REQUIRED WORK:
The required output is every entry below, copied exactly.

SUPPLIED INFORMATION:
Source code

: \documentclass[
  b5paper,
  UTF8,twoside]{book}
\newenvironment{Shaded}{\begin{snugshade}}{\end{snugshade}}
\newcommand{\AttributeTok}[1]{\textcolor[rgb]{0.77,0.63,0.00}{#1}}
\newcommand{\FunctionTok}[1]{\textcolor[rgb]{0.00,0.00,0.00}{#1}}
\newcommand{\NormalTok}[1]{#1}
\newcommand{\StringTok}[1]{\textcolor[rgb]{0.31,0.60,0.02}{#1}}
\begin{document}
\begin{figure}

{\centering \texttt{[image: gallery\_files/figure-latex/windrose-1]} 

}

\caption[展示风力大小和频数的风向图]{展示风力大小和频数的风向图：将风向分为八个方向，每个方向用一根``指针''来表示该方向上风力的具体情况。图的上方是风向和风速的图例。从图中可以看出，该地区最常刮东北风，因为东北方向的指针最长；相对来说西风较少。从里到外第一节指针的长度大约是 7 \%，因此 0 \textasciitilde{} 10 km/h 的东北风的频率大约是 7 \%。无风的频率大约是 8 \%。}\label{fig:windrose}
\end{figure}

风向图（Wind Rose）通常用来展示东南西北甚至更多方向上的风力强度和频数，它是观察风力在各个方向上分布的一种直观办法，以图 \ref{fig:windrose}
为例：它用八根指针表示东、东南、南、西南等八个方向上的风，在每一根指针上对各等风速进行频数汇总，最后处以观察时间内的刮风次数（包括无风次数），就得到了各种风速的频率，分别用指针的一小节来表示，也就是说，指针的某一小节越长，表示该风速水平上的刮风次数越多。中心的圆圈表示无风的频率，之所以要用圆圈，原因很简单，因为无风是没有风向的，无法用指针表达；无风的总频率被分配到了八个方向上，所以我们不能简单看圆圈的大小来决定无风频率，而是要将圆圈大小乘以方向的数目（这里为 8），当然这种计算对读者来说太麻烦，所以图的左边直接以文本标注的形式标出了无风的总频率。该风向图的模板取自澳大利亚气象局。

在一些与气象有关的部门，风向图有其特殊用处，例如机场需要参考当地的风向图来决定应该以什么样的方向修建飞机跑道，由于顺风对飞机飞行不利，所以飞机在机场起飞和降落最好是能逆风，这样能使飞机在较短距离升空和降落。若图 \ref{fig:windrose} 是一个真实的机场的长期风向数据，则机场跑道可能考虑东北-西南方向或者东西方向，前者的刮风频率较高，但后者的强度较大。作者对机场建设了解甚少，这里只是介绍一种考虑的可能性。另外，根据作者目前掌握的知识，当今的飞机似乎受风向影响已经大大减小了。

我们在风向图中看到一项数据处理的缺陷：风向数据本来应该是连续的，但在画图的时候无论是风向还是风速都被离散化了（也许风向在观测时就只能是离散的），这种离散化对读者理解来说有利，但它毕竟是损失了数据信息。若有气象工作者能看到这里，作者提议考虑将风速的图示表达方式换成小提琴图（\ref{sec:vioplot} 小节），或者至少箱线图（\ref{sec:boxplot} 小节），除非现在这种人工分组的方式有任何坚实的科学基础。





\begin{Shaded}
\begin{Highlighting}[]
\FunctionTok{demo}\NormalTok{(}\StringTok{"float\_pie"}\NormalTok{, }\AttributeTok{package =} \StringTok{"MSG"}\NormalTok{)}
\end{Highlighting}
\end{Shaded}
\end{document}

RESPONSE BOX:
Source code

: \documentclass[
  b5paper,
  UTF8,twoside]{book}
\newenvironment{Shaded}{\begin{snugshade}}{\end{snugshade}}
\newcommand{\AttributeTok}[1]{\textcolor[rgb]{0.77,0.63,0.00}{#1}}
\newcommand{\FunctionTok}[1]{\textcolor[rgb]{0.00,0.00,0.00}{#1}}
\newcommand{\NormalTok}[1]{#1}
\newcommand{\StringTok}[1]{\textcolor[rgb]{0.31,0.60,0.02}{#1}}
\begin{document}
\begin{figure}

{\centering \texttt{[image: gallery\_files/figure-latex/windrose-1]} 

}

\caption[展示风力大小和频数的风向图]{展示风力大小和频数的风向图：将风向分为八个方向，每个方向用一根``指针''来表示该方向上风力的具体情况。图的上方是风向和风速的图例。从图中可以看出，该地区最常刮东北风，因为东北方向的指针最长；相对来说西风较少。从里到外第一节指针的长度大约是 7 \%，因此 0 \textasciitilde{} 10 km/h 的东北风的频率大约是 7 \%。无风的频率大约是 8 \%。}\label{fig:windrose}
\end{figure}

风向图（Wind Rose）通常用来展示东南西北甚至更多方向上的风力强度和频数，它是观察风力在各个方向上分布的一种直观办法，以图 \ref{fig:windrose}
为例：它用八根指针表示东、东南、南、西南等八个方向上的风，在每一根指针上对各等风速进行频数汇总，最后处以观察时间内的刮风次数（包括无风次数），就得到了各种风速的频率，分别用指针的一小节来表示，也就是说，指针的某一小节越长，表示该风速水平上的刮风次数越多。中心的圆圈表示无风的频率，之所以要用圆圈，原因很简单，因为无风是没有风向的，无法用指针表达；无风的总频率被分配到了八个方向上，所以我们不能简单看圆圈的大小来决定无风频率，而是要将圆圈大小乘以方向的数目（这里为 8），当然这种计算对读者来说太麻烦，所以图的左边直接以文本标注的形式标出了无风的总频率。该风向图的模板取自澳大利亚气象局。

在一些与气象有关的部门，风向图有其特殊用处，例如机场需要参考当地的风向图来决定应该以什么样的方向修建飞机跑道，由于顺风对飞机飞行不利，所以飞机在机场起飞和降落最好是能逆风，这样能使飞机在较短距离升空和降落。若图 \ref{fig:windrose} 是一个真实的机场的长期风向数据，则机场跑道可能考虑东北-西南方向或者东西方向，前者的刮风频率较高，但后者的强度较大。作者对机场建设了解甚少，这里只是介绍一种考虑的可能性。另外，根据作者目前掌握的知识，当今的飞机似乎受风向影响已经大大减小了。

我们在风向图中看到一项数据处理的缺陷：风向数据本来应该是连续的，但在画图的时候无论是风向还是风速都被离散化了（也许风向在观测时就只能是离散的），这种离散化对读者理解来说有利，但它毕竟是损失了数据信息。若有气象工作者能看到这里，作者提议考虑将风速的图示表达方式换成小提琴图（\ref{sec:vioplot} 小节），或者至少箱线图（\ref{sec:boxplot} 小节），除非现在这种人工分组的方式有任何坚实的科学基础。





\begin{Shaded}
\begin{Highlighting}[]
\FunctionTok{demo}\NormalTok{(}\StringTok{"float\_pie"}\NormalTok{, }\AttributeTok{package =} \StringTok{"MSG"}\NormalTok{)}
\end{Highlighting}
\end{Shaded}
\end{document}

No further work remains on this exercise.